In the run-up to this election, I have been asked to comment on Malta’s economic success on several occasions. My answer has been to confirm that, yes, the economy grew, yes, there is considerable cash in hand and yes business is doing well. But any person who owns a purse and a bank account knows that what makes you rich is not how much money you have in your hand, nor how much you spend.
If you spend your savings, you may feel great in the short term but it will not be long before you are broke. How much of this growth burst we are experiencing involved cashing-in on Malta’s assets? By this I mean Malta’s natural and social assets: its protected land, its landscape, its village cores, its entities, its institutions, its reputation, its social capital.
We seem to have thrown it all into the furnace that makes the economic flame burn. We have thrown in all sorts of planning permits, major infrastructure deals, citizenship sales, tax holidays, recruitment with the public sector: the works. The flame is bright and hot – in the short term.
But what can we throw in, in a few years’ time to keep the fire burning? What have we done to replace the depletion of natural capital? What have we done to invest in new business models? What do we do if trust, the basis of all economic transactions is eroded? Will others do business with us? Can we even do business with each other?

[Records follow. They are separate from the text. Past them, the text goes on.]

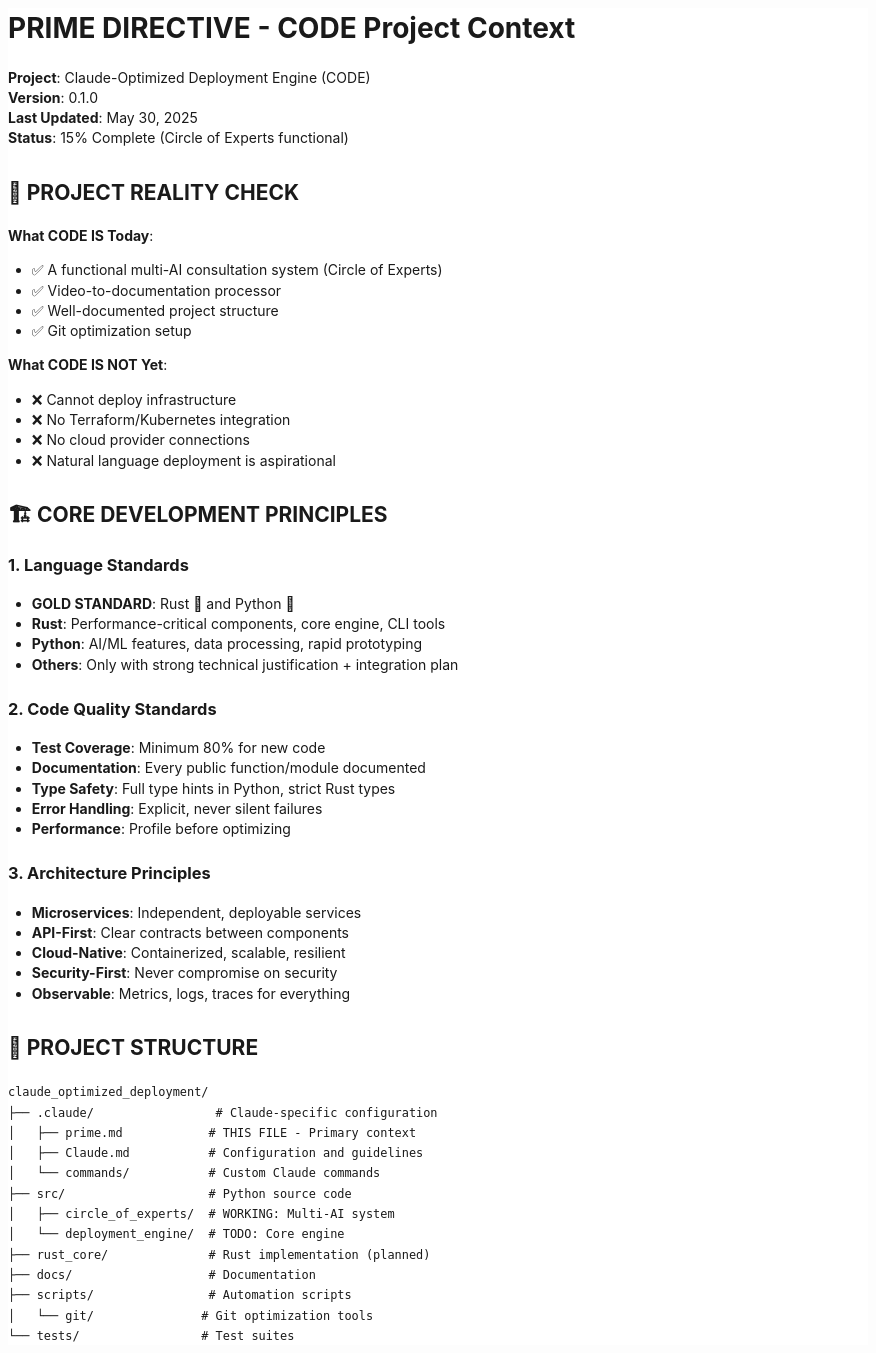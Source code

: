 # PRIME DIRECTIVE - CODE Project Context

**Project**: Claude-Optimized Deployment Engine (CODE)  
**Version**: 0.1.0  
**Last Updated**: May 30, 2025  
**Status**: 15% Complete (Circle of Experts functional)

## 🎯 PROJECT REALITY CHECK

**What CODE IS Today**:
- ✅ A functional multi-AI consultation system (Circle of Experts)
- ✅ Video-to-documentation processor
- ✅ Well-documented project structure
- ✅ Git optimization setup

**What CODE IS NOT Yet**:
- ❌ Cannot deploy infrastructure
- ❌ No Terraform/Kubernetes integration
- ❌ No cloud provider connections
- ❌ Natural language deployment is aspirational

## 🏗️ CORE DEVELOPMENT PRINCIPLES

### 1. Language Standards
- **GOLD STANDARD**: Rust 🦀 and Python 🐍
- **Rust**: Performance-critical components, core engine, CLI tools
- **Python**: AI/ML features, data processing, rapid prototyping
- **Others**: Only with strong technical justification + integration plan

### 2. Code Quality Standards
- **Test Coverage**: Minimum 80% for new code
- **Documentation**: Every public function/module documented
- **Type Safety**: Full type hints in Python, strict Rust types
- **Error Handling**: Explicit, never silent failures
- **Performance**: Profile before optimizing

### 3. Architecture Principles
- **Microservices**: Independent, deployable services
- **API-First**: Clear contracts between components
- **Cloud-Native**: Containerized, scalable, resilient
- **Security-First**: Never compromise on security
- **Observable**: Metrics, logs, traces for everything

## 📁 PROJECT STRUCTURE

```
claude_optimized_deployment/
├── .claude/                 # Claude-specific configuration
│   ├── prime.md            # THIS FILE - Primary context
│   ├── Claude.md           # Configuration and guidelines
│   └── commands/           # Custom Claude commands
├── src/                    # Python source code
│   ├── circle_of_experts/  # WORKING: Multi-AI system
│   └── deployment_engine/  # TODO: Core engine
├── rust_core/              # Rust implementation (planned)
├── docs/                   # Documentation
├── scripts/                # Automation scripts
│   └── git/               # Git optimization tools
└── tests/                 # Test suites
```
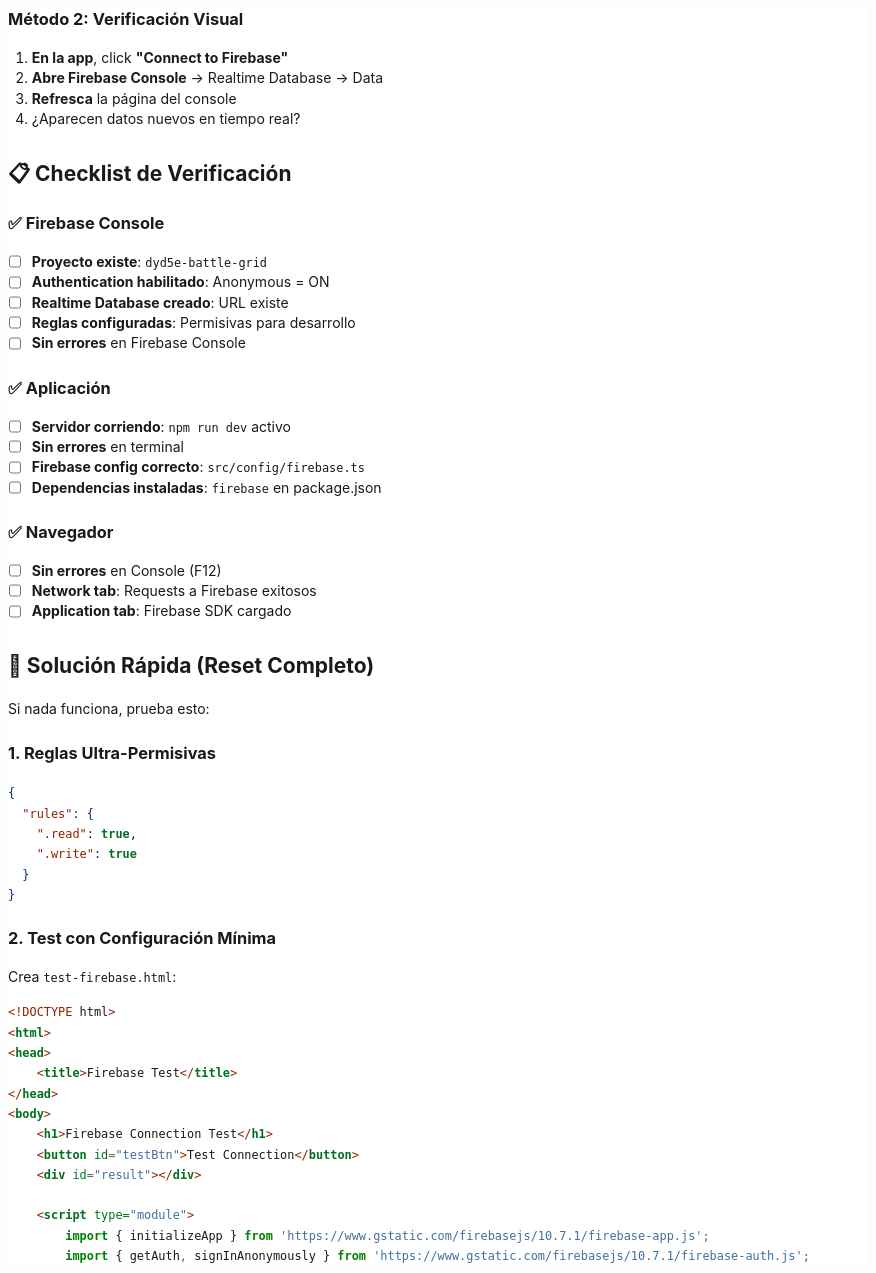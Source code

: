 ### Método 2: Verificación Visual

1. **En la app**, click **"Connect to Firebase"**
2. **Abre Firebase Console** → Realtime Database → Data
3. **Refresca** la página del console
4. ¿Aparecen datos nuevos en tiempo real?

## 📋 Checklist de Verificación

### ✅ Firebase Console

- [ ] **Proyecto existe**: `dyd5e-battle-grid`
- [ ] **Authentication habilitado**: Anonymous = ON
- [ ] **Realtime Database creado**: URL existe
- [ ] **Reglas configuradas**: Permisivas para desarrollo
- [ ] **Sin errores** en Firebase Console

### ✅ Aplicación

- [ ] **Servidor corriendo**: `npm run dev` activo
- [ ] **Sin errores** en terminal
- [ ] **Firebase config correcto**: `src/config/firebase.ts`
- [ ] **Dependencias instaladas**: `firebase` en package.json

### ✅ Navegador

- [ ] **Sin errores** en Console (F12)
- [ ] **Network tab**: Requests a Firebase exitosos
- [ ] **Application tab**: Firebase SDK cargado

## 🚀 Solución Rápida (Reset Completo)

Si nada funciona, prueba esto:

### 1. Reglas Ultra-Permisivas

```json
{
  "rules": {
    ".read": true,
    ".write": true
  }
}
```

### 2. Test con Configuración Mínima

Crea `test-firebase.html`:

```html
<!DOCTYPE html>
<html>
<head>
    <title>Firebase Test</title>
</head>
<body>
    <h1>Firebase Connection Test</h1>
    <button id="testBtn">Test Connection</button>
    <div id="result"></div>

    <script type="module">
        import { initializeApp } from 'https://www.gstatic.com/firebasejs/10.7.1/firebase-app.js';
        import { getAuth, signInAnonymously } from 'https://www.gstatic.com/firebasejs/10.7.1/firebase-auth.js';
```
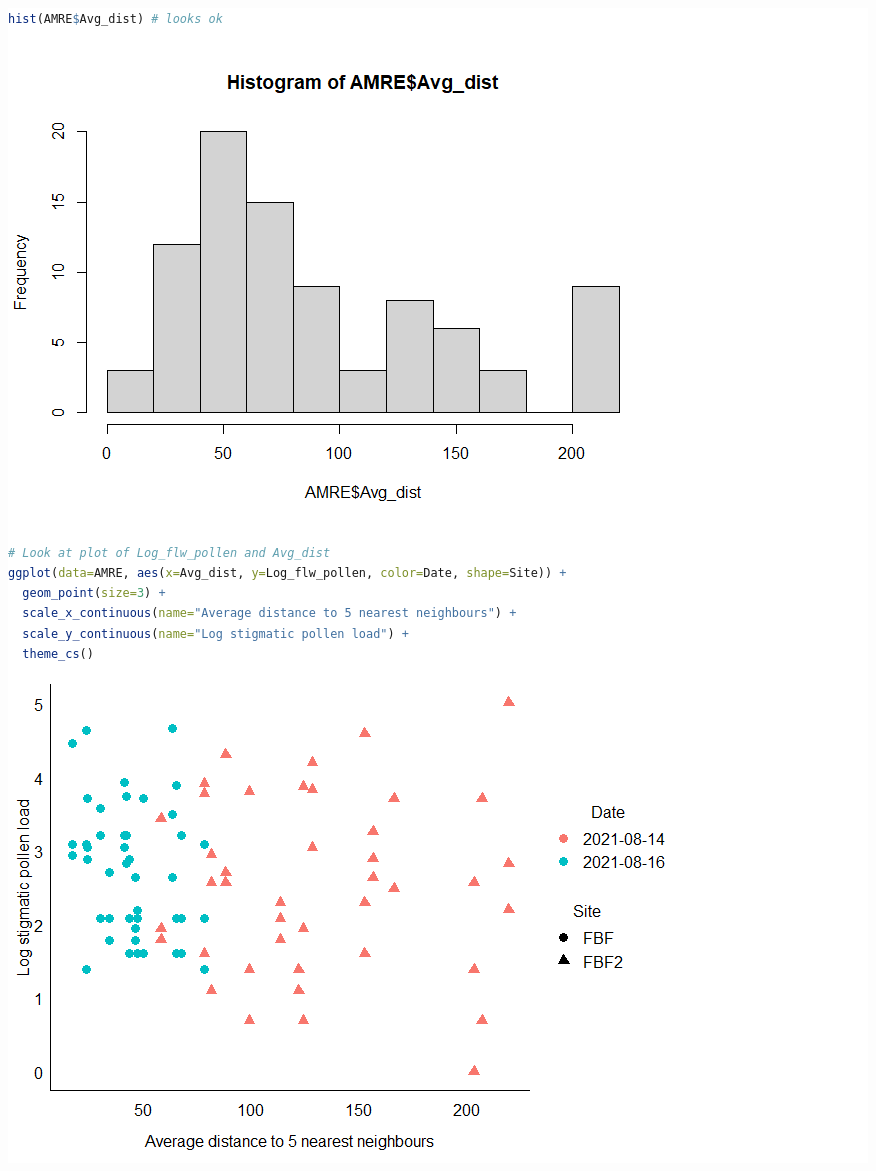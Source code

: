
 ``` r
hist(AMRE$Avg_dist) # looks ok
```

![](anal-stig-density_files/figure-gfm/pre-fit%20Amaranthus%20retroflexus-3.png)

``` r
# Look at plot of Log_flw_pollen and Avg_dist 
ggplot(data=AMRE, aes(x=Avg_dist, y=Log_flw_pollen, color=Date, shape=Site)) + 
  geom_point(size=3) + 
  scale_x_continuous(name="Average distance to 5 nearest neighbours") + 
  scale_y_continuous(name="Log stigmatic pollen load") + 
  theme_cs()
```

![](anal-stig-density_files/figure-gfm/flower%20height%20vs%20pollen%20load%20Amaranthus%20retroflexus-1.png)
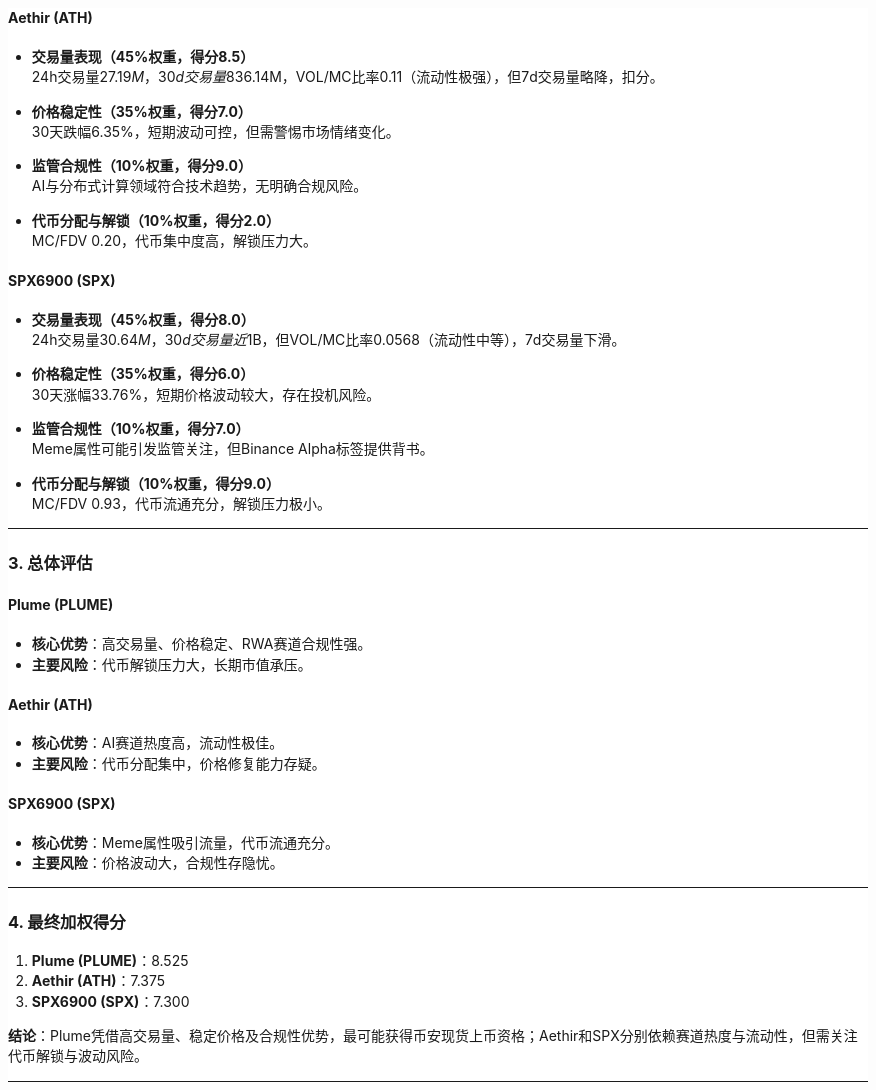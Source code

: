 #### **Aethir (ATH)**
- **交易量表现（45%权重，得分8.5）**  
  24h交易量$27.19M，30d交易量$836.14M，VOL/MC比率0.11（流动性极强），但7d交易量略降，扣分。

- **价格稳定性（35%权重，得分7.0）**  
  30天跌幅6.35%，短期波动可控，但需警惕市场情绪变化。

- **监管合规性（10%权重，得分9.0）**  
  AI与分布式计算领域符合技术趋势，无明确合规风险。

- **代币分配与解锁（10%权重，得分2.0）**  
  MC/FDV 0.20，代币集中度高，解锁压力大。

#### **SPX6900 (SPX)**
- **交易量表现（45%权重，得分8.0）**  
  24h交易量$30.64M，30d交易量近$1B，但VOL/MC比率0.0568（流动性中等），7d交易量下滑。

- **价格稳定性（35%权重，得分6.0）**  
  30天涨幅33.76%，短期价格波动较大，存在投机风险。

- **监管合规性（10%权重，得分7.0）**  
  Meme属性可能引发监管关注，但Binance Alpha标签提供背书。

- **代币分配与解锁（10%权重，得分9.0）**  
  MC/FDV 0.93，代币流通充分，解锁压力极小。

---

### 3. 总体评估
#### **Plume (PLUME)**
- **核心优势**：高交易量、价格稳定、RWA赛道合规性强。  
- **主要风险**：代币解锁压力大，长期市值承压。

#### **Aethir (ATH)**
- **核心优势**：AI赛道热度高，流动性极佳。  
- **主要风险**：代币分配集中，价格修复能力存疑。

#### **SPX6900 (SPX)**
- **核心优势**：Meme属性吸引流量，代币流通充分。  
- **主要风险**：价格波动大，合规性存隐忧。

---

### 4. 最终加权得分
1. **Plume (PLUME)**：8.525  
2. **Aethir (ATH)**：7.375  
3. **SPX6900 (SPX)**：7.300  

**结论**：Plume凭借高交易量、稳定价格及合规性优势，最可能获得币安现货上币资格；Aethir和SPX分别依赖赛道热度与流动性，但需关注代币解锁与波动风险。

---

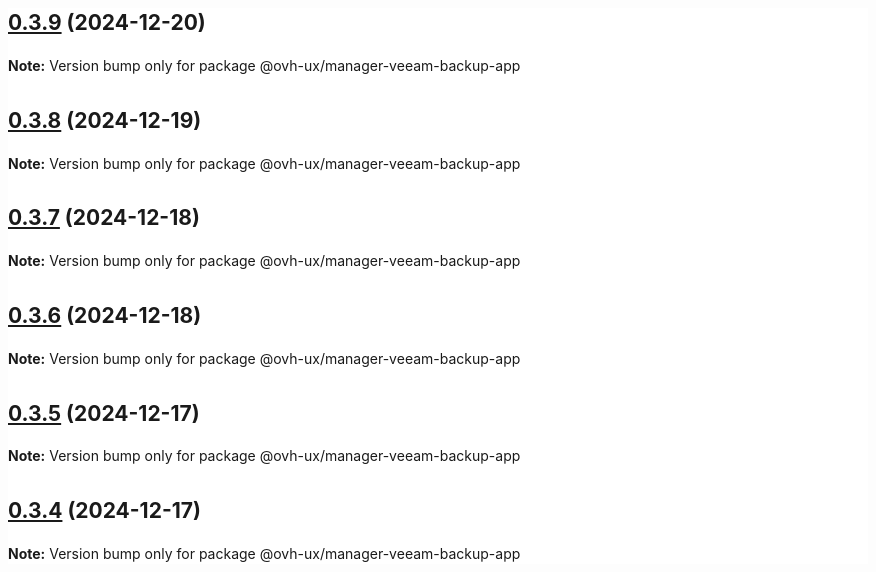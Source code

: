 
## [0.3.9](https://github.com/ovh/manager/compare/@ovh-ux/manager-veeam-backup-app@0.3.8...@ovh-ux/manager-veeam-backup-app@0.3.9) (2024-12-20)

**Note:** Version bump only for package @ovh-ux/manager-veeam-backup-app





## [0.3.8](https://github.com/ovh/manager/compare/@ovh-ux/manager-veeam-backup-app@0.3.7...@ovh-ux/manager-veeam-backup-app@0.3.8) (2024-12-19)

**Note:** Version bump only for package @ovh-ux/manager-veeam-backup-app





## [0.3.7](https://github.com/ovh/manager/compare/@ovh-ux/manager-veeam-backup-app@0.3.6...@ovh-ux/manager-veeam-backup-app@0.3.7) (2024-12-18)

**Note:** Version bump only for package @ovh-ux/manager-veeam-backup-app





## [0.3.6](https://github.com/ovh/manager/compare/@ovh-ux/manager-veeam-backup-app@0.3.5...@ovh-ux/manager-veeam-backup-app@0.3.6) (2024-12-18)

**Note:** Version bump only for package @ovh-ux/manager-veeam-backup-app





## [0.3.5](https://github.com/ovh/manager/compare/@ovh-ux/manager-veeam-backup-app@0.3.4...@ovh-ux/manager-veeam-backup-app@0.3.5) (2024-12-17)

**Note:** Version bump only for package @ovh-ux/manager-veeam-backup-app





## [0.3.4](https://github.com/ovh/manager/compare/@ovh-ux/manager-veeam-backup-app@0.3.3...@ovh-ux/manager-veeam-backup-app@0.3.4) (2024-12-17)

**Note:** Version bump only for package @ovh-ux/manager-veeam-backup-app




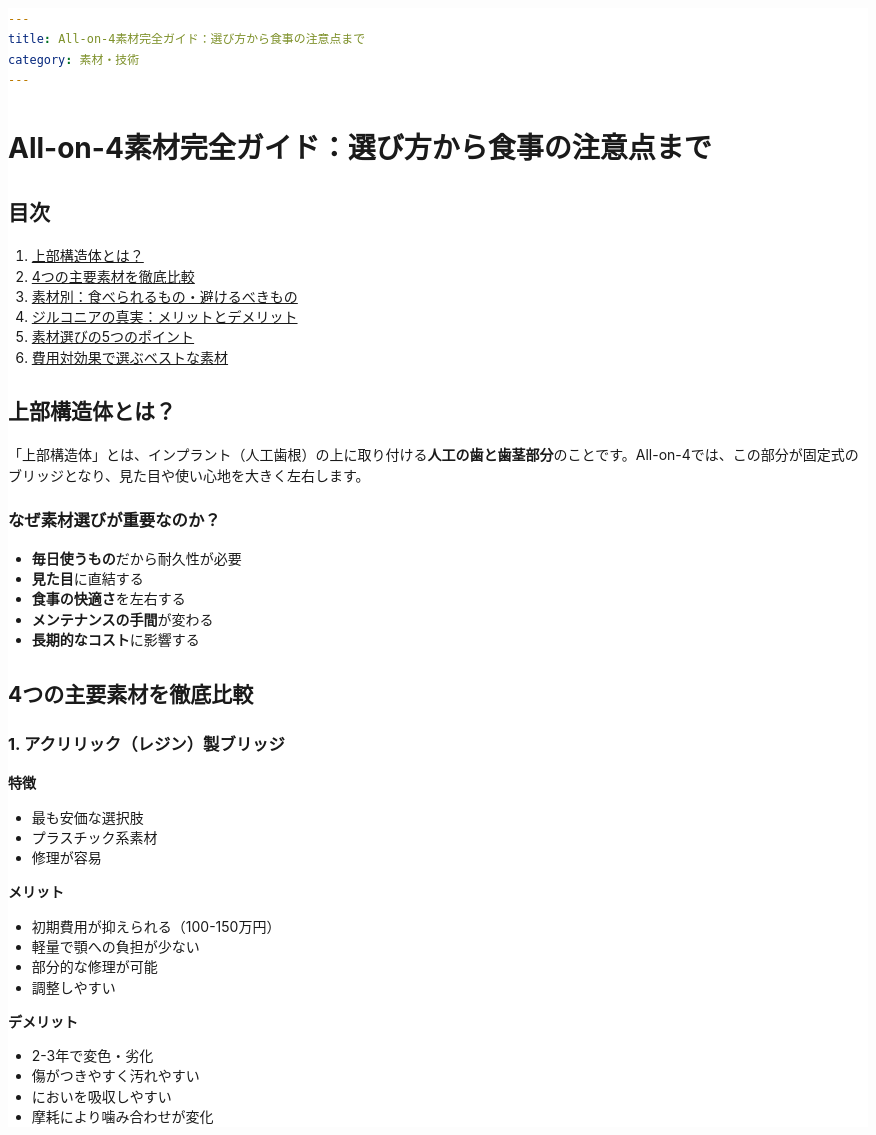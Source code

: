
 ```yaml
---
title: All-on-4素材完全ガイド：選び方から食事の注意点まで
category: 素材・技術
---
```


# All-on-4素材完全ガイド：選び方から食事の注意点まで

## 目次
1. [上部構造体とは？](#上部構造体とは)
2. [4つの主要素材を徹底比較](#4つの主要素材を徹底比較)
3. [素材別：食べられるもの・避けるべきもの](#素材別食べられるもの避けるべきもの)
4. [ジルコニアの真実：メリットとデメリット](#ジルコニアの真実メリットとデメリット)
5. [素材選びの5つのポイント](#素材選びの5つのポイント)
6. [費用対効果で選ぶベストな素材](#費用対効果で選ぶベストな素材)

## 上部構造体とは？

「上部構造体」とは、インプラント（人工歯根）の上に取り付ける**人工の歯と歯茎部分**のことです。All-on-4では、この部分が固定式のブリッジとなり、見た目や使い心地を大きく左右します。

### なぜ素材選びが重要なのか？

- **毎日使うもの**だから耐久性が必要
- **見た目**に直結する
- **食事の快適さ**を左右する
- **メンテナンスの手間**が変わる
- **長期的なコスト**に影響する

## 4つの主要素材を徹底比較

### 1. アクリリック（レジン）製ブリッジ

**特徴**
- 最も安価な選択肢
- プラスチック系素材
- 修理が容易

**メリット**
- 初期費用が抑えられる（100-150万円）
- 軽量で顎への負担が少ない
- 部分的な修理が可能
- 調整しやすい

**デメリット**
- 2-3年で変色・劣化
- 傷がつきやすく汚れやすい
- においを吸収しやすい
- 摩耗により噛み合わせが変化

Our economy needs the accelerator pedal in some areas but, more than ever, it needs brakes in others
To be sure, this is not the first government that did whatever it could to incentivise economic growth. It is certainly not the first time that I’m commenting about killing the goose that lays the golden eggs. But at this point of Malta’s economic development, did we really need to go that far? Did we need the economy to grow so fast and furiously, the furnace to burn so hot?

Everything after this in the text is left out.